THE PROBLEM => All lines holding the word "uint" should be located in the records and copied.

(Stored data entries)

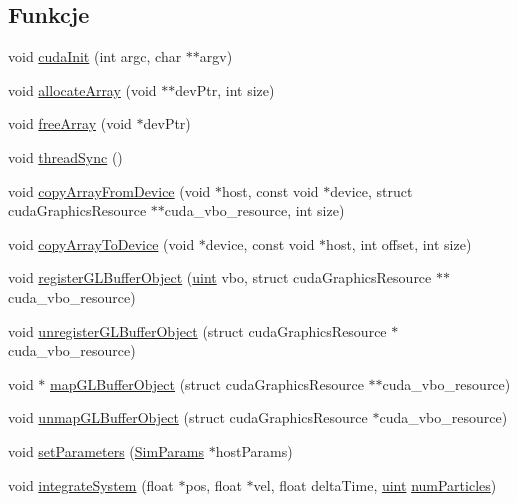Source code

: \subsection*{Funkcje}
\begin{DoxyCompactItemize}
\item 
void \hyperlink{particle_system_8cuh_ad205012a960928f6fb61ea4f51a95e9f}{cuda\-Init} (int argc, char $\ast$$\ast$argv)
\item 
void \hyperlink{particle_system_8cuh_aee51e01a5233e0fda578bd5b3bc38e8f}{allocate\-Array} (void $\ast$$\ast$dev\-Ptr, int size)
\item 
void \hyperlink{particle_system_8cuh_a2946519c8d9c4f8ebf552bf044821ea9}{free\-Array} (void $\ast$dev\-Ptr)
\item 
void \hyperlink{particle_system_8cuh_af59f4c114812beed29874c0a1a31519d}{thread\-Sync} ()
\item 
void \hyperlink{particle_system_8cuh_a54716407dbd516db34f42b2faf7f91a3}{copy\-Array\-From\-Device} (void $\ast$host, const void $\ast$device, struct cuda\-Graphics\-Resource $\ast$$\ast$cuda\-\_\-vbo\-\_\-resource, int size)
\item 
void \hyperlink{particle_system_8cuh_ac4d4ecd921dbed6c2deef639ca295374}{copy\-Array\-To\-Device} (void $\ast$device, const void $\ast$host, int offset, int size)
\item 
void \hyperlink{particle_system_8cuh_a4386a84282ceeaba09939817aa2a9c24}{register\-G\-L\-Buffer\-Object} (\hyperlink{particles__kernel_8cuh_a91ad9478d81a7aaf2593e8d9c3d06a14}{uint} vbo, struct cuda\-Graphics\-Resource $\ast$$\ast$cuda\-\_\-vbo\-\_\-resource)
\item 
void \hyperlink{particle_system_8cuh_a9afef8c00ca779aae2d7484b45bce34c}{unregister\-G\-L\-Buffer\-Object} (struct cuda\-Graphics\-Resource $\ast$cuda\-\_\-vbo\-\_\-resource)
\item 
void $\ast$ \hyperlink{particle_system_8cuh_aa491077afd740a269815eb9ce81c8642}{map\-G\-L\-Buffer\-Object} (struct cuda\-Graphics\-Resource $\ast$$\ast$cuda\-\_\-vbo\-\_\-resource)
\item 
void \hyperlink{particle_system_8cuh_a98c3325419b7528d34a51ca7972d7095}{unmap\-G\-L\-Buffer\-Object} (struct cuda\-Graphics\-Resource $\ast$cuda\-\_\-vbo\-\_\-resource)
\item 
void \hyperlink{particle_system_8cuh_a342176dbaba2668312c45e1a1423fc4e}{set\-Parameters} (\hyperlink{struct_sim_params}{Sim\-Params} $\ast$host\-Params)
\item 
void \hyperlink{particle_system_8cuh_a34e9db8b801cd537e5ae5a4a886e020c}{integrate\-System} (float $\ast$pos, float $\ast$vel, float delta\-Time, \hyperlink{particles__kernel_8cuh_a91ad9478d81a7aaf2593e8d9c3d06a14}{uint} \hyperlink{particles_8cpp_a05b8a90212054a3eb1a036ae0c269596}{num\-Particles})
$$
\end{DoxyCompactItemize}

OUTPUT BELOW =>
void \hyperlink{particle_system_8cuh_a4386a84282ceeaba09939817aa2a9c24}{register\-G\-L\-Buffer\-Object} (\hyperlink{particles__kernel_8cuh_a91ad9478d81a7aaf2593e8d9c3d06a14}{uint} vbo, struct cuda\-Graphics\-Resource $\ast$$\ast$cuda\-\_\-vbo\-\_\-resource)
void \hyperlink{particle_system_8cuh_a34e9db8b801cd537e5ae5a4a886e020c}{integrate\-System} (float $\ast$pos, float $\ast$vel, float delta\-Time, \hyperlink{particles__kernel_8cuh_a91ad9478d81a7aaf2593e8d9c3d06a14}{uint} \hyperlink{particles_8cpp_a05b8a90212054a3eb1a036ae0c269596}{num\-Particles})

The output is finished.